_Task prompt:_
Below are the records; give again exactly the lines from the one containing "and will be" through the one containing "0.176 & 1.73 \\", leaving out pictures.

Items listed in a dataset:

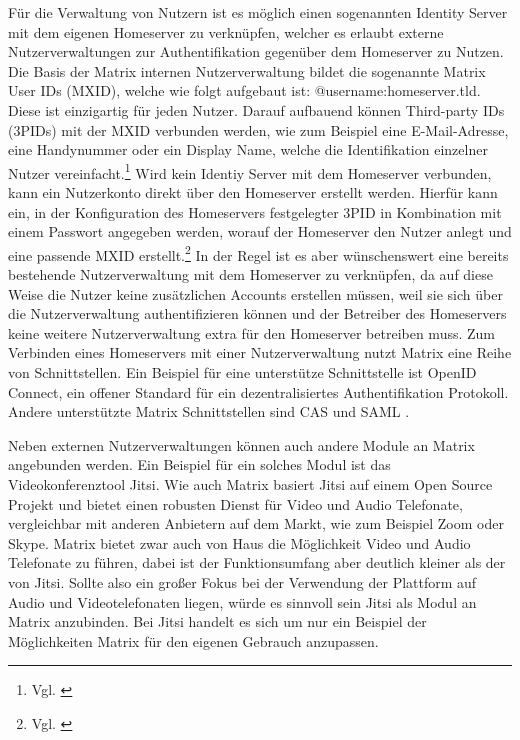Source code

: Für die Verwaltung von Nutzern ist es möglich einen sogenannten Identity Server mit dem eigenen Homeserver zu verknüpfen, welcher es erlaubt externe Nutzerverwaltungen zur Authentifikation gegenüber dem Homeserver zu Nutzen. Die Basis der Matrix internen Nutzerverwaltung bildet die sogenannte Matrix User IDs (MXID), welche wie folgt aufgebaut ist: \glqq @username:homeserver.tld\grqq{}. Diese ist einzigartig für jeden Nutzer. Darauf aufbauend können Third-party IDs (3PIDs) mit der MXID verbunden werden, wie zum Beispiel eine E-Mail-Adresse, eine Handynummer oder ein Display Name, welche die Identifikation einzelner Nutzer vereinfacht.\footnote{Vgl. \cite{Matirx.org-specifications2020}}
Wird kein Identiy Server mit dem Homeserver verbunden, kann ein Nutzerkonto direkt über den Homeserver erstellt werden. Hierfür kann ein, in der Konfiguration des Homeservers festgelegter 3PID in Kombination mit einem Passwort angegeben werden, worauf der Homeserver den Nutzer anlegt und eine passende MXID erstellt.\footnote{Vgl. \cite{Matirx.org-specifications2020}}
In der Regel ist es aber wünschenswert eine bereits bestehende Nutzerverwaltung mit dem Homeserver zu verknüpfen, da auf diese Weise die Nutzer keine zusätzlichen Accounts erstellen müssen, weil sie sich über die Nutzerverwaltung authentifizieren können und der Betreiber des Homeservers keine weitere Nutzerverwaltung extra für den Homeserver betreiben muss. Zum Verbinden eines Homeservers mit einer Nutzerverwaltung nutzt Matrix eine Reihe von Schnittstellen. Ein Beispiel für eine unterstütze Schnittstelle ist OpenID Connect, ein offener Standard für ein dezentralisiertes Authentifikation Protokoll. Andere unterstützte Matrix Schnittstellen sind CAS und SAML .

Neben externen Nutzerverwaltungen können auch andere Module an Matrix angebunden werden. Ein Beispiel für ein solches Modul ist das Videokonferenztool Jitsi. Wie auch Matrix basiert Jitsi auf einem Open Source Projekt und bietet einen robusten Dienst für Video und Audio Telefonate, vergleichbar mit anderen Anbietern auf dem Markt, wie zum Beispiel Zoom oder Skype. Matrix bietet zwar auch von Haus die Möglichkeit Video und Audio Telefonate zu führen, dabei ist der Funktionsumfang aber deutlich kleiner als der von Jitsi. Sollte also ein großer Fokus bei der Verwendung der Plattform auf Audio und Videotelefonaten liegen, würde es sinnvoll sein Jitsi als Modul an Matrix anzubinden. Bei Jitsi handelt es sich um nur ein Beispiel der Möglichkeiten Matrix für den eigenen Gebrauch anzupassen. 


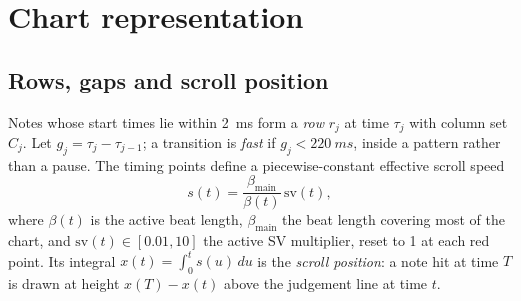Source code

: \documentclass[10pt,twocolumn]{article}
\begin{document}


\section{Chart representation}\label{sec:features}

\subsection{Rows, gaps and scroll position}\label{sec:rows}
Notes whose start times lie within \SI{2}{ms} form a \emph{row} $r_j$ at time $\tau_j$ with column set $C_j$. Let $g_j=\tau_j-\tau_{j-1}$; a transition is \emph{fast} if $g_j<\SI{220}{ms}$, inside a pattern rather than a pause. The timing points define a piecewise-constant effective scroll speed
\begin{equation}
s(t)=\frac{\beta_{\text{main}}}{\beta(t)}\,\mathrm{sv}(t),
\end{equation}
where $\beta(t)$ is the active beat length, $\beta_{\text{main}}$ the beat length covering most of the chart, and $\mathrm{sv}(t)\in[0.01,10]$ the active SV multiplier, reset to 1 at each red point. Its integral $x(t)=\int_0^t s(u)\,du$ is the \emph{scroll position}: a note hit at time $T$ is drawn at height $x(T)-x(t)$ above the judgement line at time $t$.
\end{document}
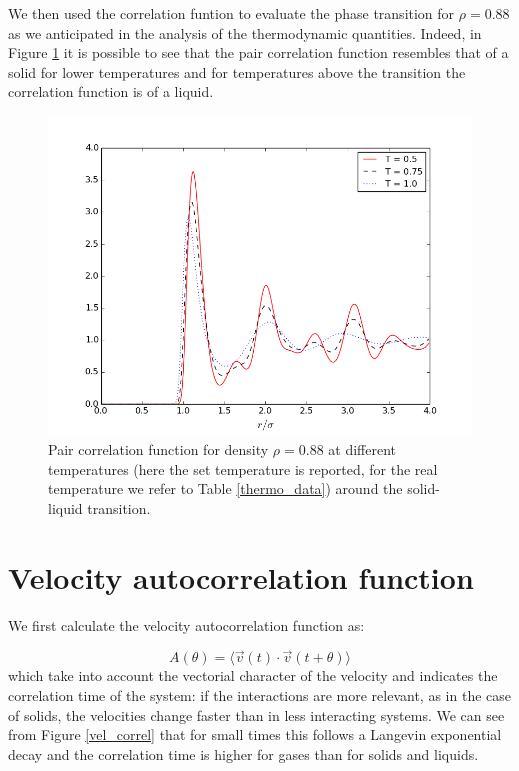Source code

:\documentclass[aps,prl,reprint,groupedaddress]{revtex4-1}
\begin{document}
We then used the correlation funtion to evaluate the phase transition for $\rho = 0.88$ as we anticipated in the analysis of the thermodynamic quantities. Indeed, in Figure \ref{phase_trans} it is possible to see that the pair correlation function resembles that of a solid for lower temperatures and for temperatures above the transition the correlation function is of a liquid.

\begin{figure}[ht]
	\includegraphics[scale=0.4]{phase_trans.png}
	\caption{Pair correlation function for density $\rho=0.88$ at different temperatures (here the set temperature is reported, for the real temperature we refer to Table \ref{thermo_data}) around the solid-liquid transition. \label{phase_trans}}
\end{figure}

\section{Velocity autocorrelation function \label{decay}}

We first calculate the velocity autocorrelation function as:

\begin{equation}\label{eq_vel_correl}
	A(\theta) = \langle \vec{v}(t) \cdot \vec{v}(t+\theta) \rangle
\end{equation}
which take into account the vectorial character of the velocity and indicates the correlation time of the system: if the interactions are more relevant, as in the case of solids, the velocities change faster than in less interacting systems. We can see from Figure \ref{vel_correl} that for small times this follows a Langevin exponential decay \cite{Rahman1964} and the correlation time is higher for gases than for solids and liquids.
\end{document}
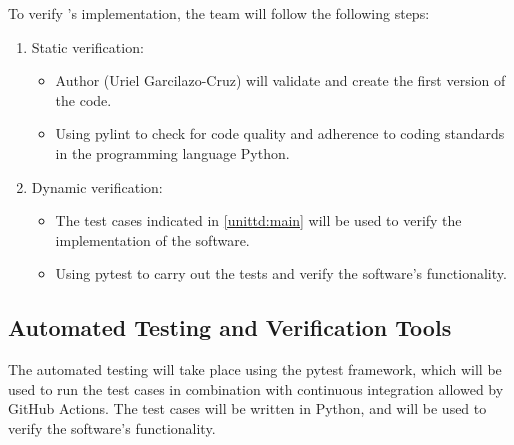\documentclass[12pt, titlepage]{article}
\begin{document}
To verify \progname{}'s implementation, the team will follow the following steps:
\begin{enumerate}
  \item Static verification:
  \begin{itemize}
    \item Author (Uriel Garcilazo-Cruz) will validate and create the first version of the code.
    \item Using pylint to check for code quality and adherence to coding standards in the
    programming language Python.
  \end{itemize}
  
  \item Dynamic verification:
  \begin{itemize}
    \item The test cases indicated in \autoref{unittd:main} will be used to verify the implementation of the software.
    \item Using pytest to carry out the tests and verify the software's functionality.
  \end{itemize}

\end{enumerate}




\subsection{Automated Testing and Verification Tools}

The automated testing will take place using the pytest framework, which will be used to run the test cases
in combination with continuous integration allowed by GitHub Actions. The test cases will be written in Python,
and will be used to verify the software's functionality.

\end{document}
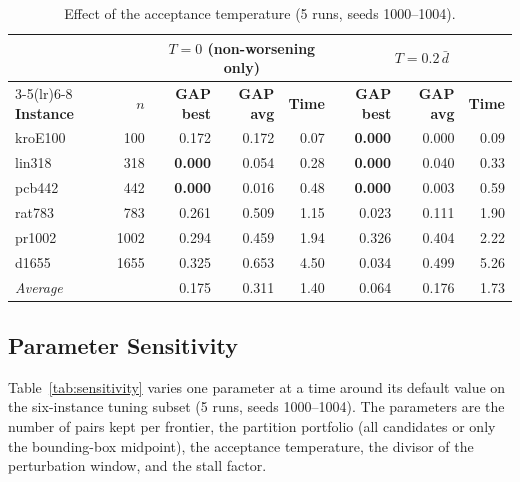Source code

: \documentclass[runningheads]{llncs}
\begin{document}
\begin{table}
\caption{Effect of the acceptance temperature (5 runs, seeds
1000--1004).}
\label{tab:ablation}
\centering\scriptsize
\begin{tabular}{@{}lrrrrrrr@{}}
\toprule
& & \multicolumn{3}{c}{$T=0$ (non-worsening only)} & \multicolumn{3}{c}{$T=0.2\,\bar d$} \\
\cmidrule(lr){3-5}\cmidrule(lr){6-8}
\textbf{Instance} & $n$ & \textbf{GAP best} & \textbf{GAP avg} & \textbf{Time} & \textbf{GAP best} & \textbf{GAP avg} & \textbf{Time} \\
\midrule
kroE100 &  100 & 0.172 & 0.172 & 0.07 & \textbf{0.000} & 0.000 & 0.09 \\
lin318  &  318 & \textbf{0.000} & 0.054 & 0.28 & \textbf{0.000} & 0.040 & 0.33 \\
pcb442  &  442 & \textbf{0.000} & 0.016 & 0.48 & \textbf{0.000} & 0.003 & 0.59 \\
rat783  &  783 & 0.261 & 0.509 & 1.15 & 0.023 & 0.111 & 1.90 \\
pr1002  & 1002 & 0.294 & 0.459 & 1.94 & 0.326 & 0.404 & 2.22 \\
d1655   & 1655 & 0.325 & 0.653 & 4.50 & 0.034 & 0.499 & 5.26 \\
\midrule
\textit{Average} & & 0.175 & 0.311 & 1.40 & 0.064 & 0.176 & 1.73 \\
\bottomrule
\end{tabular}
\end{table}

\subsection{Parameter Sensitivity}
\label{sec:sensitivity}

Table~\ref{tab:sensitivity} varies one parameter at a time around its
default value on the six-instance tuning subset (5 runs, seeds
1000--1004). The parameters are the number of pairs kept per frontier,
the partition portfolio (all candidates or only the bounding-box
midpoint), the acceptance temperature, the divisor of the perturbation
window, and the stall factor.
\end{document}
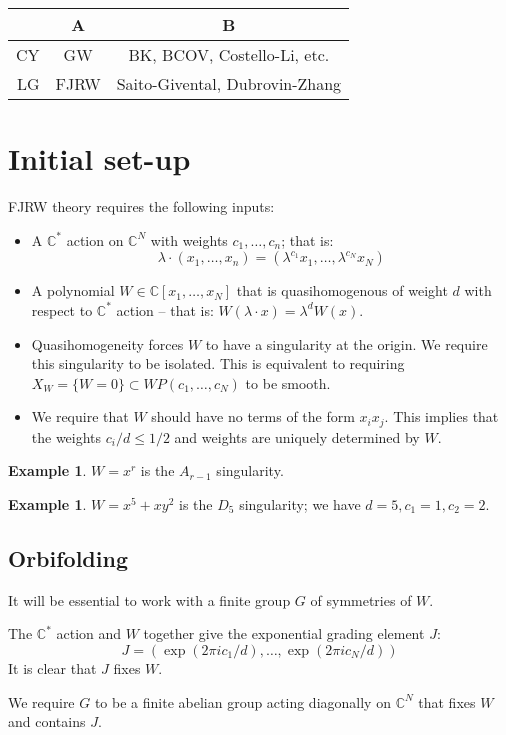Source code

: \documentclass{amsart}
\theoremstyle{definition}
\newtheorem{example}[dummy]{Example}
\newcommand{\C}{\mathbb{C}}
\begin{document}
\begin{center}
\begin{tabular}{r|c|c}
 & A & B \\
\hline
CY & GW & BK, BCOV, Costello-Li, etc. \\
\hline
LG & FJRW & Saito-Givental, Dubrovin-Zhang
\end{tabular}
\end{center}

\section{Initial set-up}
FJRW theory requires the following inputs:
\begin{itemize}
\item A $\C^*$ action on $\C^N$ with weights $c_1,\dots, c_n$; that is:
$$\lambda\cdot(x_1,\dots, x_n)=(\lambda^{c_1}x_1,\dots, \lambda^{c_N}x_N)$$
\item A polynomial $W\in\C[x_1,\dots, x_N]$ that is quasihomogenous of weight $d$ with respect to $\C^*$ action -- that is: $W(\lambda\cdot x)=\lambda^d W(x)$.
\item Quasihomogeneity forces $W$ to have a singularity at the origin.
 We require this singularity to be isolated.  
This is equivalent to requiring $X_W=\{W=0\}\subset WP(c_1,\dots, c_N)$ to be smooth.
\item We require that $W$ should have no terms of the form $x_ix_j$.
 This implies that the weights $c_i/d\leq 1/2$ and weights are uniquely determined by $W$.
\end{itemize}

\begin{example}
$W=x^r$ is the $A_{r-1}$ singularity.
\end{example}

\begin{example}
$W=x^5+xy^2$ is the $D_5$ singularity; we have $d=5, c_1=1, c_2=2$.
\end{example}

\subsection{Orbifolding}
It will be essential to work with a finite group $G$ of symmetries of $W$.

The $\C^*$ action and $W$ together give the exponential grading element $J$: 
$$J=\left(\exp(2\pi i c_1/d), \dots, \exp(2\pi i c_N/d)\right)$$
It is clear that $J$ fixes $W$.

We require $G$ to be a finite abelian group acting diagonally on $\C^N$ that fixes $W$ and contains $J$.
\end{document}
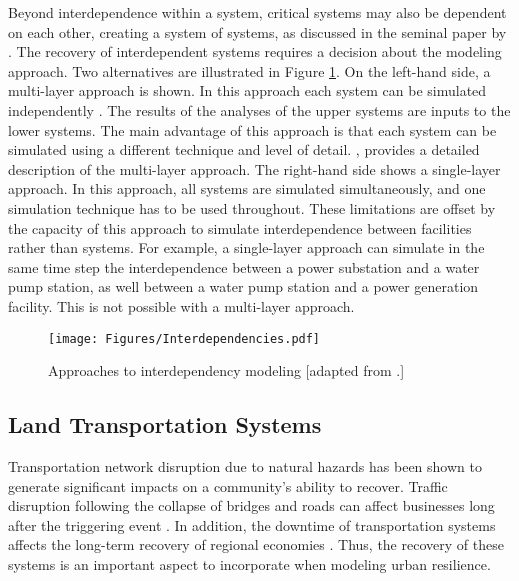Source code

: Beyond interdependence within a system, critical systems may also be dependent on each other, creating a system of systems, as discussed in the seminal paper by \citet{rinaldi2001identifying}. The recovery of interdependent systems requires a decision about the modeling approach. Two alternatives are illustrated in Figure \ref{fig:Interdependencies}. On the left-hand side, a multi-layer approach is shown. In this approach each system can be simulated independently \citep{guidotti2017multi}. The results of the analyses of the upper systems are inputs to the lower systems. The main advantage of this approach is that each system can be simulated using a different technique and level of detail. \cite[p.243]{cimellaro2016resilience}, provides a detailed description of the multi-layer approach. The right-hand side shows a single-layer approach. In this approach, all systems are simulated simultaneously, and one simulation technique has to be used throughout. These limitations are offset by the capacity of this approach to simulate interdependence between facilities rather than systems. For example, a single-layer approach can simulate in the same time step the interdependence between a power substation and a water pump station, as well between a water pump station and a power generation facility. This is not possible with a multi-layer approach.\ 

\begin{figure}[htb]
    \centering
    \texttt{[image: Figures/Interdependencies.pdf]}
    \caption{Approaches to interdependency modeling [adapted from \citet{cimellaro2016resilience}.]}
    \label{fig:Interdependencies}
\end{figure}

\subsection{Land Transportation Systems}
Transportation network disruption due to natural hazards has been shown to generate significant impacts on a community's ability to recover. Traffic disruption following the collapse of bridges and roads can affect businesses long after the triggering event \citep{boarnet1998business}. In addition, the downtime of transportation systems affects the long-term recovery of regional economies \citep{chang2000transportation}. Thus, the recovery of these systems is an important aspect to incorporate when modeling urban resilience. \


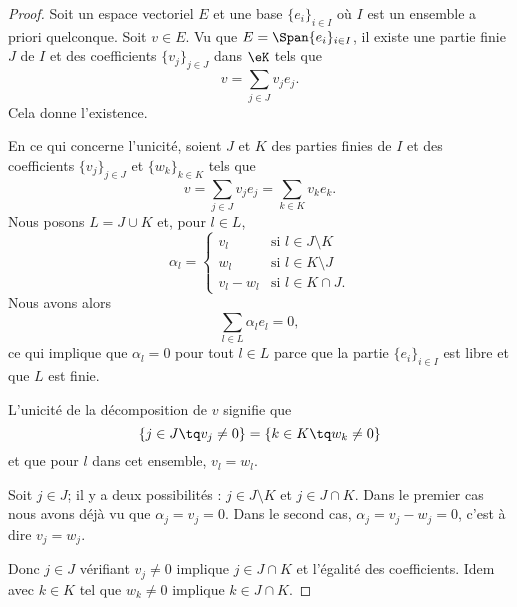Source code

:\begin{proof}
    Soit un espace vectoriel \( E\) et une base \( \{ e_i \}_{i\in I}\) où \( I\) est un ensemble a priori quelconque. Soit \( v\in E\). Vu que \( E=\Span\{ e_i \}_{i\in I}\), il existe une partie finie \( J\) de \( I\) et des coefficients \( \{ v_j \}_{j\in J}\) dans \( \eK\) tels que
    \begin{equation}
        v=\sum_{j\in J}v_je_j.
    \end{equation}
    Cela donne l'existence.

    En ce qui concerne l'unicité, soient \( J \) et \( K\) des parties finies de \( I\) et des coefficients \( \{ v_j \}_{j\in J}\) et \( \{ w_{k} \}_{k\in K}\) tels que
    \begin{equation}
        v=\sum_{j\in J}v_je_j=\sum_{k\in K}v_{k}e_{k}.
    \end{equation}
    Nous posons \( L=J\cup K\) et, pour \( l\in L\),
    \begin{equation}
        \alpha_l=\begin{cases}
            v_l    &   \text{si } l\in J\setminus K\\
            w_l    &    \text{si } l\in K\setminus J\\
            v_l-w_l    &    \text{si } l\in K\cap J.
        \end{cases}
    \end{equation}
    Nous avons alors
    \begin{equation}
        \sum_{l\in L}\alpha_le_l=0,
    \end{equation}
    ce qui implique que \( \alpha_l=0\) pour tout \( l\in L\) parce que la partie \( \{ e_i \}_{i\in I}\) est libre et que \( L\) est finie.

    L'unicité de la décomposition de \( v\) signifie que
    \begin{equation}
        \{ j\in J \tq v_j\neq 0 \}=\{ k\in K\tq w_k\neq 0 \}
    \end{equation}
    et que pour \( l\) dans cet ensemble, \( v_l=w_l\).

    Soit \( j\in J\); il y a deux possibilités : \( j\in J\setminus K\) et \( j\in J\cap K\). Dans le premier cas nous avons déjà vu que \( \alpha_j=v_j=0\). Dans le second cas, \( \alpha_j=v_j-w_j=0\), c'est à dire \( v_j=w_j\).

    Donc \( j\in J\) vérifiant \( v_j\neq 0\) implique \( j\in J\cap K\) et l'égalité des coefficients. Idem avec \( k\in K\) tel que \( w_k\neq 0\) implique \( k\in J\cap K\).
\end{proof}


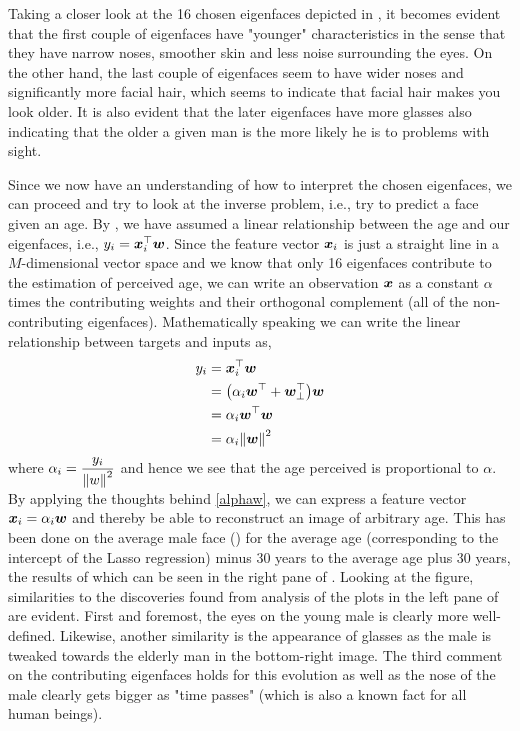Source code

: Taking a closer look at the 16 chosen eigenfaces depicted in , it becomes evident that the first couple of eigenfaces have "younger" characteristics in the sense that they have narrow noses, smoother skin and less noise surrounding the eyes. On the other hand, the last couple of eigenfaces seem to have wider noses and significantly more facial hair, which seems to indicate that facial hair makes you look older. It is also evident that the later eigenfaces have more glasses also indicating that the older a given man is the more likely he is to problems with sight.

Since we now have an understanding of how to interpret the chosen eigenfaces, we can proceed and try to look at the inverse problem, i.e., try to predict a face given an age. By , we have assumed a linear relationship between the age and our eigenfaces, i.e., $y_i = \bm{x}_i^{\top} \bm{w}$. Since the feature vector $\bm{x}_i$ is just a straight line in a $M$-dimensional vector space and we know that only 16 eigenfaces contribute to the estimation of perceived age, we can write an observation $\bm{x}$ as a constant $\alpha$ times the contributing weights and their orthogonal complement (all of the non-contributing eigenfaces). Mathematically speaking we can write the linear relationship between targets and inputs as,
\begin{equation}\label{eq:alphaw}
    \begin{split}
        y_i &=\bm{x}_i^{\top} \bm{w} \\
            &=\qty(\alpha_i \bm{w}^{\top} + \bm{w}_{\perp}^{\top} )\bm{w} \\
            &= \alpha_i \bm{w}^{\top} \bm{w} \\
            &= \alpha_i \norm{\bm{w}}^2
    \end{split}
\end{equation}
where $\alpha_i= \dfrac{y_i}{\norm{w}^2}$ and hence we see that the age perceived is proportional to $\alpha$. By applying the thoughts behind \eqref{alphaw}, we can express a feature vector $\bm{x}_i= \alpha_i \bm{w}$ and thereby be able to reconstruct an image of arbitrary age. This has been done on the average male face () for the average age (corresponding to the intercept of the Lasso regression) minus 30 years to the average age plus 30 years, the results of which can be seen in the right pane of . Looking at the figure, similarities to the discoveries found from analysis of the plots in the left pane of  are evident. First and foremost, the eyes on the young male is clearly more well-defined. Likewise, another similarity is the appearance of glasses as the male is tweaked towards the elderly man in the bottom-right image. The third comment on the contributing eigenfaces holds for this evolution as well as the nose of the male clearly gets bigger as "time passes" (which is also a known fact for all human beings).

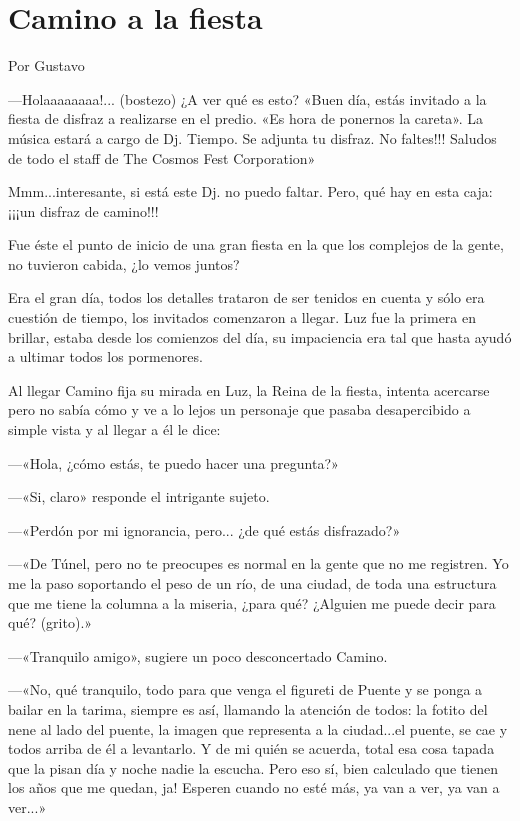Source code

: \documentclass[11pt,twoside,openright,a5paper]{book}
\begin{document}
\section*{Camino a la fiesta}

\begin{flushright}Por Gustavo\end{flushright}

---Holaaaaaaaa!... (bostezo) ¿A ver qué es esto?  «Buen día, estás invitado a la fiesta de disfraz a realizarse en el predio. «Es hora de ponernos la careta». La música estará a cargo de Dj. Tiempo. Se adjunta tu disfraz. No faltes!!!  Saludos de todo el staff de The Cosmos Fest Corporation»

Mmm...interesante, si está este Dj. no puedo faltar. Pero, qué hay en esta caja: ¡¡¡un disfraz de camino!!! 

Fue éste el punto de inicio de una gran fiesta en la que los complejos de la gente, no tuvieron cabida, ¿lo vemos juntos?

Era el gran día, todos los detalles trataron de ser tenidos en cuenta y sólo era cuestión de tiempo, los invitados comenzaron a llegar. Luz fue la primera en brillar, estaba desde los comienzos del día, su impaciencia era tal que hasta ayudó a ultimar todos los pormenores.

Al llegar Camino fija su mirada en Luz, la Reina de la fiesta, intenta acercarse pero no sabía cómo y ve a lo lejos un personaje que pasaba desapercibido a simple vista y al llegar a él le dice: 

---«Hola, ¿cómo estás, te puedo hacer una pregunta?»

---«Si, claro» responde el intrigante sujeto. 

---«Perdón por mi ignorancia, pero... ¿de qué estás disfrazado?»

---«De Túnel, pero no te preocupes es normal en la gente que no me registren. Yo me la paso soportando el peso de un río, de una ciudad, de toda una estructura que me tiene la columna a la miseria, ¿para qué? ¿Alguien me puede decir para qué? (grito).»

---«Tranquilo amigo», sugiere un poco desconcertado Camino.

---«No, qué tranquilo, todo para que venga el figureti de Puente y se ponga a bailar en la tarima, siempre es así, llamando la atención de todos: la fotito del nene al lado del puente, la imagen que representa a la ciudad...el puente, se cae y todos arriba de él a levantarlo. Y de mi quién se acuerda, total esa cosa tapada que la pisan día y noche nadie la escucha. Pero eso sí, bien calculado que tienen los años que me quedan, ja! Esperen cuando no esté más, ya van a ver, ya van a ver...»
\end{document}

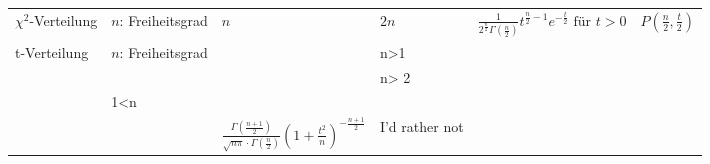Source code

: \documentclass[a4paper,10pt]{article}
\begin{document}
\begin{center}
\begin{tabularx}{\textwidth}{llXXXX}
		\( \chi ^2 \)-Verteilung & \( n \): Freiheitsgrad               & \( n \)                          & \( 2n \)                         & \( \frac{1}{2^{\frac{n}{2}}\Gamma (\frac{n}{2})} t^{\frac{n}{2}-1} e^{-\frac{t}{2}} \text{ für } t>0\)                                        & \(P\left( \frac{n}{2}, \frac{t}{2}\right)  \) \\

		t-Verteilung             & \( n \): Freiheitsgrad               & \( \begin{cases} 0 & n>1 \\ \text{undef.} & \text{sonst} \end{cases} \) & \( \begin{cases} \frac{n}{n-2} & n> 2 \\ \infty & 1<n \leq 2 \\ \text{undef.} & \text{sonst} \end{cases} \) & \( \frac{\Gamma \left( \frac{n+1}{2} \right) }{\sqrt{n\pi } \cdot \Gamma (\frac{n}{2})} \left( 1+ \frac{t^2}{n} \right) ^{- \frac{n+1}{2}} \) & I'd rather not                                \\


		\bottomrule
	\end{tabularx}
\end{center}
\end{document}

_Expected answer:_
and will be used to verify the software's functionality.

\end{document}
Source code

: \documentclass[runningheads]{llncs}
\begin{document}
\begin{table}
\caption{Effect of the acceptance temperature (5 runs, seeds
1000--1004).}
\label{tab:ablation}
\centering\scriptsize
\begin{tabular}{@{}lrrrrrrr@{}}
\toprule
& & \multicolumn{3}{c}{$T=0$ (non-worsening only)} & \multicolumn{3}{c}{$T=0.2\,\bar d$} \\
\cmidrule(lr){3-5}\cmidrule(lr){6-8}
\textbf{Instance} & $n$ & \textbf{GAP best} & \textbf{GAP avg} & \textbf{Time} & \textbf{GAP best} & \textbf{GAP avg} & \textbf{Time} \\
\midrule
kroE100 &  100 & 0.172 & 0.172 & 0.07 & \textbf{0.000} & 0.000 & 0.09 \\
lin318  &  318 & \textbf{0.000} & 0.054 & 0.28 & \textbf{0.000} & 0.040 & 0.33 \\
pcb442  &  442 & \textbf{0.000} & 0.016 & 0.48 & \textbf{0.000} & 0.003 & 0.59 \\
rat783  &  783 & 0.261 & 0.509 & 1.15 & 0.023 & 0.111 & 1.90 \\
pr1002  & 1002 & 0.294 & 0.459 & 1.94 & 0.326 & 0.404 & 2.22 \\
d1655   & 1655 & 0.325 & 0.653 & 4.50 & 0.034 & 0.499 & 5.26 \\
\midrule
\textit{Average} & & 0.175 & 0.311 & 1.40 & 0.064 & 0.176 & 1.73 \\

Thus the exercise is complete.